Saved data entries:
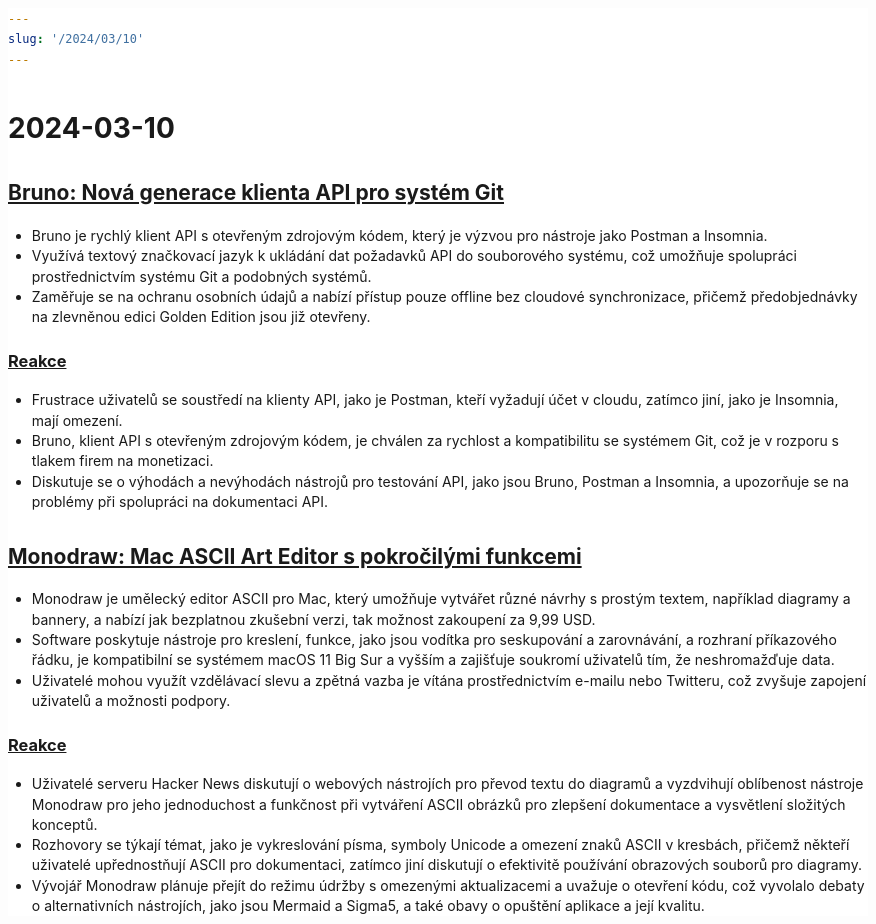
 ```yaml
---
slug: '/2024/03/10'
---
```


# 2024-03-10

## [Bruno: Nová generace klienta API pro systém Git](https://www.usebruno.com/)

- Bruno je rychlý klient API s otevřeným zdrojovým kódem, který je výzvou pro nástroje jako Postman a Insomnia.
- Využívá textový značkovací jazyk k ukládání dat požadavků API do souborového systému, což umožňuje spolupráci prostřednictvím systému Git a podobných systémů.
- Zaměřuje se na ochranu osobních údajů a nabízí přístup pouze offline bez cloudové synchronizace, přičemž předobjednávky na zlevněnou edici Golden Edition jsou již otevřeny.

### [Reakce](https://news.ycombinator.com/item?id=39653718)

- Frustrace uživatelů se soustředí na klienty API, jako je Postman, kteří vyžadují účet v cloudu, zatímco jiní, jako je Insomnia, mají omezení.
- Bruno, klient API s otevřeným zdrojovým kódem, je chválen za rychlost a kompatibilitu se systémem Git, což je v rozporu s tlakem firem na monetizaci.
- Diskutuje se o výhodách a nevýhodách nástrojů pro testování API, jako jsou Bruno, Postman a Insomnia, a upozorňuje se na problémy při spolupráci na dokumentaci API.

## [Monodraw: Mac ASCII Art Editor s pokročilými funkcemi](https://monodraw.helftone.com/)

- Monodraw je umělecký editor ASCII pro Mac, který umožňuje vytvářet různé návrhy s prostým textem, například diagramy a bannery, a nabízí jak bezplatnou zkušební verzi, tak možnost zakoupení za 9,99 USD.
- Software poskytuje nástroje pro kreslení, funkce, jako jsou vodítka pro seskupování a zarovnávání, a rozhraní příkazového řádku, je kompatibilní se systémem macOS 11 Big Sur a vyšším a zajišťuje soukromí uživatelů tím, že neshromažďuje data.
- Uživatelé mohou využít vzdělávací slevu a zpětná vazba je vítána prostřednictvím e-mailu nebo Twitteru, což zvyšuje zapojení uživatelů a možnosti podpory.

### [Reakce](https://news.ycombinator.com/item?id=39651796)

- Uživatelé serveru Hacker News diskutují o webových nástrojích pro převod textu do diagramů a vyzdvihují oblíbenost nástroje Monodraw pro jeho jednoduchost a funkčnost při vytváření ASCII obrázků pro zlepšení dokumentace a vysvětlení složitých konceptů.
- Rozhovory se týkají témat, jako je vykreslování písma, symboly Unicode a omezení znaků ASCII v kresbách, přičemž někteří uživatelé upřednostňují ASCII pro dokumentaci, zatímco jiní diskutují o efektivitě používání obrazových souborů pro diagramy.
- Vývojář Monodraw plánuje přejít do režimu údržby s omezenými aktualizacemi a uvažuje o otevření kódu, což vyvolalo debaty o alternativních nástrojích, jako jsou Mermaid a Sigma5, a také obavy o opuštění aplikace a její kvalitu.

* Activity: Scan the lines above for "- Bruno, klient" and for "- Monodraw je". Repeat exactly the line holding each of them and every line in between.

* Expected output:
- Bruno, klient API s otevřeným zdrojovým kódem, je chválen za rychlost a kompatibilitu se systémem Git, což je v rozporu s tlakem firem na monetizaci.
- Diskutuje se o výhodách a nevýhodách nástrojů pro testování API, jako jsou Bruno, Postman a Insomnia, a upozorňuje se na problémy při spolupráci na dokumentaci API.

## [Monodraw: Mac ASCII Art Editor s pokročilými funkcemi](https://monodraw.helftone.com/)

- Monodraw je umělecký editor ASCII pro Mac, který umožňuje vytvářet různé návrhy s prostým textem, například diagramy a bannery, a nabízí jak bezplatnou zkušební verzi, tak možnost zakoupení za 9,99 USD.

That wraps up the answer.